Items from a dataset ::
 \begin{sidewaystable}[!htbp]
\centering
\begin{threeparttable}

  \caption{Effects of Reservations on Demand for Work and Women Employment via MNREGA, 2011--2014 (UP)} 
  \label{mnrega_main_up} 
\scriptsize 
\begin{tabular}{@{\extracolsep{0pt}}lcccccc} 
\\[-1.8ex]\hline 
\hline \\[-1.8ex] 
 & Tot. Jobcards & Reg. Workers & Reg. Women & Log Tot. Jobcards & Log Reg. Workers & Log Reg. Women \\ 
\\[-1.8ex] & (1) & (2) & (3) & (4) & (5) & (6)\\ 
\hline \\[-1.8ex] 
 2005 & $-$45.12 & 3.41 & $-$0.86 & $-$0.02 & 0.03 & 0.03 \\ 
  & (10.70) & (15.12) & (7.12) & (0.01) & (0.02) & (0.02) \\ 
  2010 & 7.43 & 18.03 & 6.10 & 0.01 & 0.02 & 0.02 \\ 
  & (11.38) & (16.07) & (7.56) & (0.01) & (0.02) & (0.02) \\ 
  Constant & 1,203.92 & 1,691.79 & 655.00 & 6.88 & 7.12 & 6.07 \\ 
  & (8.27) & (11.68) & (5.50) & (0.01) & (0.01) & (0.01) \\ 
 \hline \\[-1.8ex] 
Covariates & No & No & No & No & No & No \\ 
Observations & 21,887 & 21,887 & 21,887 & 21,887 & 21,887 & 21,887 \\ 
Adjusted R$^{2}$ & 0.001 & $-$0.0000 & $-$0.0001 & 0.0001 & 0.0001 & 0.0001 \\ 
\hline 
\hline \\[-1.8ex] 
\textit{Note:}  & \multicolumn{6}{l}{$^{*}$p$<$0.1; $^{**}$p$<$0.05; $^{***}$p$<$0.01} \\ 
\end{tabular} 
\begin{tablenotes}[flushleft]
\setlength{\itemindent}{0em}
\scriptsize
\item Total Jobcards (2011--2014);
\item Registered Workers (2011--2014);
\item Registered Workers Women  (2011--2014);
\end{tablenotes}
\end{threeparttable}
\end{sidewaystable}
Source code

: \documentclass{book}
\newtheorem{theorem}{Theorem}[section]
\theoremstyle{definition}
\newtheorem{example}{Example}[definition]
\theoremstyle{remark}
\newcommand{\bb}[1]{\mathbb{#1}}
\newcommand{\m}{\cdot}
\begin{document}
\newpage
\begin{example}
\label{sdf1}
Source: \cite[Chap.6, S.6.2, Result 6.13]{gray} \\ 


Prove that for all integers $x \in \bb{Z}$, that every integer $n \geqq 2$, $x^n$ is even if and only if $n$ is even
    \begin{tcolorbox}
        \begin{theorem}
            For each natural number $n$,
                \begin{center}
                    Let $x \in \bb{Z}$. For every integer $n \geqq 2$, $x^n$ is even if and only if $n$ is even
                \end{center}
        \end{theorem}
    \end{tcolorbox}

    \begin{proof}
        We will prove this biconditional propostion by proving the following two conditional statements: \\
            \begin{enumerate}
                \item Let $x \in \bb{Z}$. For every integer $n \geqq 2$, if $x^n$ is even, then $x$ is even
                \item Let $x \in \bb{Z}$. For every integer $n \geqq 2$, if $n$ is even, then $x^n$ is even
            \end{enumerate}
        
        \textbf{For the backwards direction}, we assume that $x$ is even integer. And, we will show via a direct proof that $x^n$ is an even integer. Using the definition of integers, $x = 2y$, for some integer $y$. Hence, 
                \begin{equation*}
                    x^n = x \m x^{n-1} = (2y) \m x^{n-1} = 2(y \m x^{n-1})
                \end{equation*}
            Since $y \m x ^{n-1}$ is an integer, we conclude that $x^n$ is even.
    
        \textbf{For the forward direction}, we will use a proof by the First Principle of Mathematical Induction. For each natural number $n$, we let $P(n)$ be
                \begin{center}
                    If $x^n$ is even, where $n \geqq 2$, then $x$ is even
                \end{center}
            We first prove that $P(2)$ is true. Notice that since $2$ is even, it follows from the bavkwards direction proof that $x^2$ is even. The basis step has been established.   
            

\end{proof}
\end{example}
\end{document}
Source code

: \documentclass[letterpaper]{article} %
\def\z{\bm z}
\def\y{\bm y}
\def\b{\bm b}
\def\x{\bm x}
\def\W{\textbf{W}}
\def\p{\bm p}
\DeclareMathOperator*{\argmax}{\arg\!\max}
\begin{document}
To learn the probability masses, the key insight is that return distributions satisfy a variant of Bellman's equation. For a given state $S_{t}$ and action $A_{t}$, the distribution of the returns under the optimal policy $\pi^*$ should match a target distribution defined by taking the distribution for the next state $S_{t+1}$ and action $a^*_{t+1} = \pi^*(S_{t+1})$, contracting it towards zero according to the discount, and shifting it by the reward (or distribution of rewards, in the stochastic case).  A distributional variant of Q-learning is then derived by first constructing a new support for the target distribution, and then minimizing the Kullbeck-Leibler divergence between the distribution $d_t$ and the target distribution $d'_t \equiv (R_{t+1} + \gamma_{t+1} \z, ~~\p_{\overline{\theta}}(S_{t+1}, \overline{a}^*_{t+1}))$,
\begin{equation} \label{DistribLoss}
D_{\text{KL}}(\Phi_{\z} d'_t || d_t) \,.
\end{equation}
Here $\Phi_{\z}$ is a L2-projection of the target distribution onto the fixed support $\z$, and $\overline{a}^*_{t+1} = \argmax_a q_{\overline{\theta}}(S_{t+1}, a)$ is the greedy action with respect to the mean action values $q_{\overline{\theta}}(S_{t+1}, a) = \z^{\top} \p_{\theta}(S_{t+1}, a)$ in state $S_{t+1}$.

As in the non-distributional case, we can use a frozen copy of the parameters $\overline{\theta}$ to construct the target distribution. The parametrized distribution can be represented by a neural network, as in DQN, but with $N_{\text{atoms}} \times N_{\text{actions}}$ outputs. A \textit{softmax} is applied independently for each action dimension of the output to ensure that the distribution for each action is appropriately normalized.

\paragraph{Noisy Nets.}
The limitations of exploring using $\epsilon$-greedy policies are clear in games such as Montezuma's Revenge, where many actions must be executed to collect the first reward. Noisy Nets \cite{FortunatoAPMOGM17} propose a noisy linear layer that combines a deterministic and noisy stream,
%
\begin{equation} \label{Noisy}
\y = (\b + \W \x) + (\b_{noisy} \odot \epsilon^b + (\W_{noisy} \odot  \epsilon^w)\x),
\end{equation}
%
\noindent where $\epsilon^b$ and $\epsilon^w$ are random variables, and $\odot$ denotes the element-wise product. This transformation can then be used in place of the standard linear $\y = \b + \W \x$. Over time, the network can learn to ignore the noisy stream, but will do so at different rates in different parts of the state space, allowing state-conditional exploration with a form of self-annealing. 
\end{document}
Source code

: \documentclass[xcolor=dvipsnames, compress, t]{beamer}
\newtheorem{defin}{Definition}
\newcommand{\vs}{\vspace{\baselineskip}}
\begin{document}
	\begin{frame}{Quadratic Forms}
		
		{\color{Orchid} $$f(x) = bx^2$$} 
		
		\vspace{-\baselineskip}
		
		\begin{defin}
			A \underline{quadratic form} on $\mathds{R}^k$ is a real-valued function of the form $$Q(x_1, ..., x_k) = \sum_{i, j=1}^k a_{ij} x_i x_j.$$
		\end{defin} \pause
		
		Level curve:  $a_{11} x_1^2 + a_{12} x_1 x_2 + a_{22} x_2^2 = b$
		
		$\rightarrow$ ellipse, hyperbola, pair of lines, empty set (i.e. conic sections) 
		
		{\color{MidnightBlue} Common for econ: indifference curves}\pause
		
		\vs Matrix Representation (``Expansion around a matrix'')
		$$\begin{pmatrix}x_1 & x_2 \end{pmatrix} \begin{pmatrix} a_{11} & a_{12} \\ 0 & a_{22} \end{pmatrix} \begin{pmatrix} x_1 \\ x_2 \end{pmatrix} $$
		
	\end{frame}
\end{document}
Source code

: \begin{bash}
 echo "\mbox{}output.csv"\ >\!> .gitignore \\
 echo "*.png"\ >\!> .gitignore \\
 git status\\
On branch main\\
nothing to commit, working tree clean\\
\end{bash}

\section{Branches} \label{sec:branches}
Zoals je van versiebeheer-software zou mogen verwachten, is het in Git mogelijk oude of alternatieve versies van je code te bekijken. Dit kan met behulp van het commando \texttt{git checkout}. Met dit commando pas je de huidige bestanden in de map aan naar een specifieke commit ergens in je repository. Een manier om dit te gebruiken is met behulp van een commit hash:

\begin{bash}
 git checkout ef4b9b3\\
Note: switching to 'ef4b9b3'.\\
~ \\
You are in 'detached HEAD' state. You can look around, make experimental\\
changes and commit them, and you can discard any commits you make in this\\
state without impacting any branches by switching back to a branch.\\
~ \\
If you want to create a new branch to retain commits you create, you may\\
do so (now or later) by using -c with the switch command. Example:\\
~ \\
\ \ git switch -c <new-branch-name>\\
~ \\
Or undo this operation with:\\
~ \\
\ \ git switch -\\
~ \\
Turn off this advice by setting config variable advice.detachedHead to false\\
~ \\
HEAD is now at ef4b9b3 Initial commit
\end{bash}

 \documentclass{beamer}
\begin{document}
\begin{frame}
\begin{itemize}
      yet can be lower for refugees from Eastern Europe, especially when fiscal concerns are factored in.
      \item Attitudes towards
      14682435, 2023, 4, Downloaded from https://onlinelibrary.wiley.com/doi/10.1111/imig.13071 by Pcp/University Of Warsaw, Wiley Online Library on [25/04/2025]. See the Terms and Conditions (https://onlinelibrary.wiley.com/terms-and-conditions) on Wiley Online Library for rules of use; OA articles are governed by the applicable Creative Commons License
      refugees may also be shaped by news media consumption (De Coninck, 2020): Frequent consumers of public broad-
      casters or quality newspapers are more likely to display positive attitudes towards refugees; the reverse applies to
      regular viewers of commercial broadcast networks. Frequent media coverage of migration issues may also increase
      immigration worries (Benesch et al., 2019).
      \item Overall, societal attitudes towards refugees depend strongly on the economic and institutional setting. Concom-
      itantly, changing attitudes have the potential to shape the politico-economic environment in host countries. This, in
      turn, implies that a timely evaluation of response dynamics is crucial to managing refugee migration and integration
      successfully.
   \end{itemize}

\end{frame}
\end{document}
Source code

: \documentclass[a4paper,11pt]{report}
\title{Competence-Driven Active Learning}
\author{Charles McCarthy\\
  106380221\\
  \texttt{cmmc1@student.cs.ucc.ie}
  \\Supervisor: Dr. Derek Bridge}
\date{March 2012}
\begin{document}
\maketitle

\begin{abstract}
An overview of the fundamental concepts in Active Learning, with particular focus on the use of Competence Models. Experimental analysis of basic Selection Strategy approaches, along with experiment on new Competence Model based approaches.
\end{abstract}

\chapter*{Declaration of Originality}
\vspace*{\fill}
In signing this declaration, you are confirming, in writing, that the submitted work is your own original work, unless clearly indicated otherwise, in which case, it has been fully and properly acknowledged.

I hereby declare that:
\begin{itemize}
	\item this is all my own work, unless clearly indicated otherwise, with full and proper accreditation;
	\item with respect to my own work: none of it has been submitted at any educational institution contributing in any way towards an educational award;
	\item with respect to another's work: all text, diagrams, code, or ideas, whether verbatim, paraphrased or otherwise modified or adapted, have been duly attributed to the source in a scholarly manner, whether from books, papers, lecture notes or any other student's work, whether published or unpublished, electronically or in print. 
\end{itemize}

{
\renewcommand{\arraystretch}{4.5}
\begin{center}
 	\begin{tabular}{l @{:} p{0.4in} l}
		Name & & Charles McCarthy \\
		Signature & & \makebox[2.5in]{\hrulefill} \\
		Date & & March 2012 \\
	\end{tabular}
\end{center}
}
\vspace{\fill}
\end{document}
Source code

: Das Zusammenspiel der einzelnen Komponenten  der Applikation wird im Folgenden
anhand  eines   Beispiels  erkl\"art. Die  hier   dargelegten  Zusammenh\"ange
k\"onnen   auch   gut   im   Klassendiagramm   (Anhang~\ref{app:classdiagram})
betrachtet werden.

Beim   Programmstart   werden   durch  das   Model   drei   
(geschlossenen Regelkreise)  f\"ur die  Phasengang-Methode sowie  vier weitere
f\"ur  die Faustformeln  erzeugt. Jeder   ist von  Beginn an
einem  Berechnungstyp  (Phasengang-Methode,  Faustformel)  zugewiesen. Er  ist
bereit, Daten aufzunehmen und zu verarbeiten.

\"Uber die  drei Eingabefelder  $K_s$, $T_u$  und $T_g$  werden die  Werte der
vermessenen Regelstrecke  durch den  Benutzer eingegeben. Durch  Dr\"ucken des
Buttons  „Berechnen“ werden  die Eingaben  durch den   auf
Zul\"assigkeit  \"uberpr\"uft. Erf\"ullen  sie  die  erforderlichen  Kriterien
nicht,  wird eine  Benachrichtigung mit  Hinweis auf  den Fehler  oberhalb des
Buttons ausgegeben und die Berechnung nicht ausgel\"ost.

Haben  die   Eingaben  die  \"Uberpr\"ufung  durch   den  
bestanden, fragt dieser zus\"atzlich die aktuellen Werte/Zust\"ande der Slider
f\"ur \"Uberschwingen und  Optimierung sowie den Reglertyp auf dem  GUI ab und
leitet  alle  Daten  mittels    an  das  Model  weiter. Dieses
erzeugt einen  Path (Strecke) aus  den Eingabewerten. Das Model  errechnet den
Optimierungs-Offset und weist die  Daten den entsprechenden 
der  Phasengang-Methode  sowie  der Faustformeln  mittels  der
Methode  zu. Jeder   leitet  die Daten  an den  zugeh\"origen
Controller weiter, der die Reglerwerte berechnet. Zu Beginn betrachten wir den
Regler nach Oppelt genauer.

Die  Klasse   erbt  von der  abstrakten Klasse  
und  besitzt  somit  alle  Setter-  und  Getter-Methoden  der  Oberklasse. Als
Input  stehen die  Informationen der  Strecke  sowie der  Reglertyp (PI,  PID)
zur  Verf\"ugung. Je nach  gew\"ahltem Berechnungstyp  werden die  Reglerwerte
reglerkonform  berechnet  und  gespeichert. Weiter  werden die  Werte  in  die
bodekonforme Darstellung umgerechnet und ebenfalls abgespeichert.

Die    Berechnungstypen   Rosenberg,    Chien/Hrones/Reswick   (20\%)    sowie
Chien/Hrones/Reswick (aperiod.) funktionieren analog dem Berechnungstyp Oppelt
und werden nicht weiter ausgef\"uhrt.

Task instructions ::
From the data, collect all lines where the string "sowie" appears.

Answer box ::
(geschlossenen Regelkreise)  f\"ur die  Phasengang-Methode sowie  vier weitere
f\"ur \"Uberschwingen und  Optimierung sowie den Reglertyp auf dem  GUI ab und
der  Phasengang-Methode  sowie  der Faustformeln  mittels  der
Input  stehen die  Informationen der  Strecke  sowie der  Reglertyp (PI,  PID)
Die    Berechnungstypen   Rosenberg,    Chien/Hrones/Reswick   (20\%)    sowie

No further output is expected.